Exercise: The output should be exactly the lines from the one containing "As a data scientist" through the last line of the records, and only those.

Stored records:
________________________
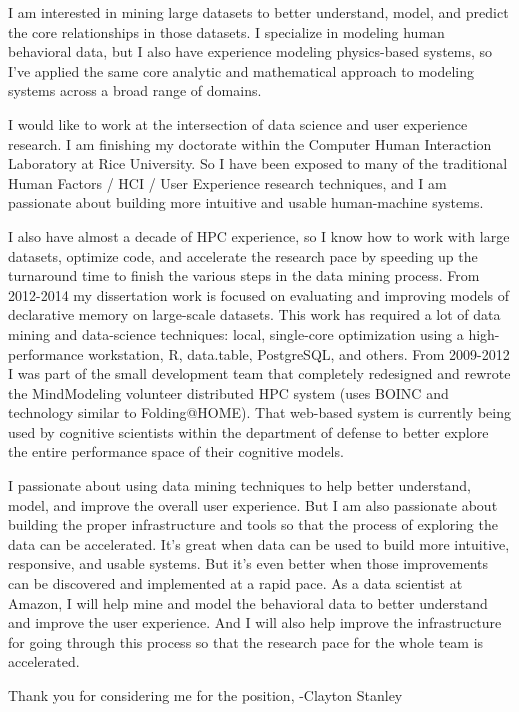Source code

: \documentclass{article}
\begin{document}
I am interested in mining large datasets to better understand, model, and predict the core relationships in those datasets.
I specialize in modeling human behavioral data, but I also have experience modeling physics-based systems,
so I've applied the same core analytic and mathematical approach to modeling systems across a broad range of domains.

I would like to work at the intersection of data science and user experience research.
I am finishing my doctorate within the Computer Human Interaction Laboratory at Rice University.
So I have been exposed to many of the traditional Human Factors / HCI / User Experience research techniques, and I am passionate about building more intuitive and usable human-machine systems.

I also have almost a decade of HPC experience, so I know how to work with large datasets, optimize code,
and accelerate the research pace by speeding up the turnaround time to finish the various steps in the data mining process. 
From 2012-2014 my dissertation work is focused on evaluating and improving models of declarative memory on large-scale datasets.
This work has required a lot of data mining and data-science techniques: local, single-core optimization using a high-performance workstation, R, data.table, PostgreSQL, and others.
From 2009-2012 I was part of the small development team that completely redesigned and rewrote the MindModeling volunteer distributed HPC system (uses BOINC and technology similar to Folding@HOME).
That web-based system is currently being used by cognitive scientists within the department of defense to better explore the entire performance space of their cognitive models.

I passionate about using data mining techniques to help better understand, model, and improve the overall user experience. 
But I am also passionate about building the proper infrastructure and tools so that the process of exploring the data can be accelerated.
It's great when data can be used to build more intuitive, responsive, and usable systems.
But it's even better when those improvements can be discovered and implemented at a rapid pace.
As a data scientist at Amazon, I will help mine and model the behavioral data to better understand and improve the user experience.
And I will also help improve the infrastructure for going through this process so that the research pace for the whole team is accelerated.

Thank you for considering me for the position,
-Clayton Stanley
\end{document}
________________________
Exercise response:
As a data scientist at Amazon, I will help mine and model the behavioral data to better understand and improve the user experience.
And I will also help improve the infrastructure for going through this process so that the research pace for the whole team is accelerated.

Thank you for considering me for the position,
-Clayton Stanley
\end{document}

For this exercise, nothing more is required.